Sunday Short Cuts

Hat Tip To: 
Sarah Kliff

All of these stories deserve full write-ups, but I just don't have time right now...

Employer coverage stays steady in 2014

One persistent Obamacare fear, for years now, has been that the new law would decimate the employer-sponsored insurance system. Why would companies waste money on buying coverage for their workers, the argument goes, when they could hand these people off to Obamacare's new exchanges?

And some high profile companies like Walmart went through and did this, leading to much speculation about whether Obamacare would kill employer-sponsored coverage.

New research from the Urban Institute suggests that, at least in year one, companies like Walmart were the exception rather than the norm: employer-sponsored coverage held steady through the Affordable Care Act's launch.

Department of Health and Human Services’ Secretary Sylvia M. Burwell announced today that HHS is collaborating with the nation’s largest pharmacies to encourage enrollment through the Health Insurance Marketplace at thousands of locations across the country. Ahold USA Companies, Bi-Lo Holdings, CVS Health, H-E-B, Kroger, Rite Aid, Walgreens and Walmart are playing an important role in providing information about the Health Insurance Marketplace to people across the country.

If you’re uninsured and want individual health coverage starting on Jan. 1, you’re mostly out of time, if you want to buy on the government marketplaces. Some individual plans are still available outside the marketplaces, however, with late-December enrollment deadlines, provided you don’t want financial help with your premiums.

More than three dozen states have at least one insurer offering individual plans outside the government exchanges, according to the online insurance brokerage eHealth.com. Insurers in some states are offering enrollment deadlines as late as Dec. 31, for coverage starting Jan. 1. (They include Alaska, Colorado, Idaho, Minnesota, Montana, Nevada, New Jersey, North Dakota, Oregon, Utah, Washington, and Wyoming, eHealth says.)

The catch is that because the plans aren’t offered through the marketplaces, they aren’t eligible for financial help, like tax credits to reduce your premium. So, if you make less than 400 percent of the federal poverty level — $46,680 for a single person in 2015 — you’ll probably find a better deal on Healthcare.gov or one of the state-based exchanges. (With a few exceptions, since some states that have extended their marketplace deadlines, the earliest marketplace coverage can begin now is Feb. 1).

In a move that took some by surprise Thursday, the board of the Washington Health Benefit Exchange voted to take the state’s online insurance exchange out of the business of managing customer payments and invoices.

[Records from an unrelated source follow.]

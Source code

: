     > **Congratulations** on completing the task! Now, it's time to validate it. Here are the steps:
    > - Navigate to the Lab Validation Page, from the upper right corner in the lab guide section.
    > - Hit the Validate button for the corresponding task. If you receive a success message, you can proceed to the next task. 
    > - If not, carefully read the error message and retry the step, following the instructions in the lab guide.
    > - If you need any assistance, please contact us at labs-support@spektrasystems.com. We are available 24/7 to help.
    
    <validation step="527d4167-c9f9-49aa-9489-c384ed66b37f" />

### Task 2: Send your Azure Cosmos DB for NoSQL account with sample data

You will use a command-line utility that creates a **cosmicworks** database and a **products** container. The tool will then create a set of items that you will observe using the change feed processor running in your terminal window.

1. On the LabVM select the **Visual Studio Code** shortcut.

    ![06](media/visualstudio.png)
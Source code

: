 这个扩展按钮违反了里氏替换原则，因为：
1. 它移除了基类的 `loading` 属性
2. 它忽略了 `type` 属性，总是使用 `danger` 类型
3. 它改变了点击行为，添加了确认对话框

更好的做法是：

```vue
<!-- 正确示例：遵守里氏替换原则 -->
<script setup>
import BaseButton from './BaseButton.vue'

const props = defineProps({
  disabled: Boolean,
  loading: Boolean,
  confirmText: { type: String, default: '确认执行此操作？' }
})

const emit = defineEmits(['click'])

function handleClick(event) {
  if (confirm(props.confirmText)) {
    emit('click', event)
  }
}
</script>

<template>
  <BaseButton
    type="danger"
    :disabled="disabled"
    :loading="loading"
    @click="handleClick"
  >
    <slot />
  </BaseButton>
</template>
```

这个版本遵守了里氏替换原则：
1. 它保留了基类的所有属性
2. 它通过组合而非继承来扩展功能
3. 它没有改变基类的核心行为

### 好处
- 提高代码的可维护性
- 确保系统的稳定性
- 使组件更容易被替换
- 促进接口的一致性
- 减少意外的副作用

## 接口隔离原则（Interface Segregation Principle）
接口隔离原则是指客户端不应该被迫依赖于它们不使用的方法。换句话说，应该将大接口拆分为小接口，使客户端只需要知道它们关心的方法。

The action came on a motion by Phil Dyer, a member of the board, which oversees the Washington Healthplanfinder exchange. After heated comments at a board meeting Thursday morning, members voted 4-3 to stop this key part of the exchange’s operations in the fall of 2015 and turn it over to the insurance carriers. Problems with the payment system have been the subject of numerous consumer complaints.

Obamacare critics who took the administration all the way to the Supreme Court over the law’s subsidies have sued once again — this time, because it says federal officials are “stonewalling” its request for public records  about how it developed the overhaul’s health exchanges.

The Competitive Enterprise  Institute, which is funding the high-profile subsidies case titled King v. Burwell, said its freedom-of-information requests for documents related to tax-credit calculators on HealthCare.gov, the federal portal that now serves 37 states, have gone unheeded.

The CMS has awarded $187 million to five states in the agency's final round of grants for development of state-based exchanges. 

The bulk of that money, nearly $100 million, is going to Arkansas, the only state that is actively working to establish its own marketplace. Arkansas plans to have a small-business exchange operational in 2016 and plans to implement an individual exchange the following year. 

Huh. Now that's interesting. I knew that Arkansas had been considering their own exchange the way that Illinois was (but then ended up failing to follow through with at the end of the 2014 legislative session). I figured that AR's exchange plans were dead, however, given that they just elected an anti-ACA GOP Governor.

Now it sounds like that's not the case at all, although it'll be another 2 years before their own individual exchange is ready to go live.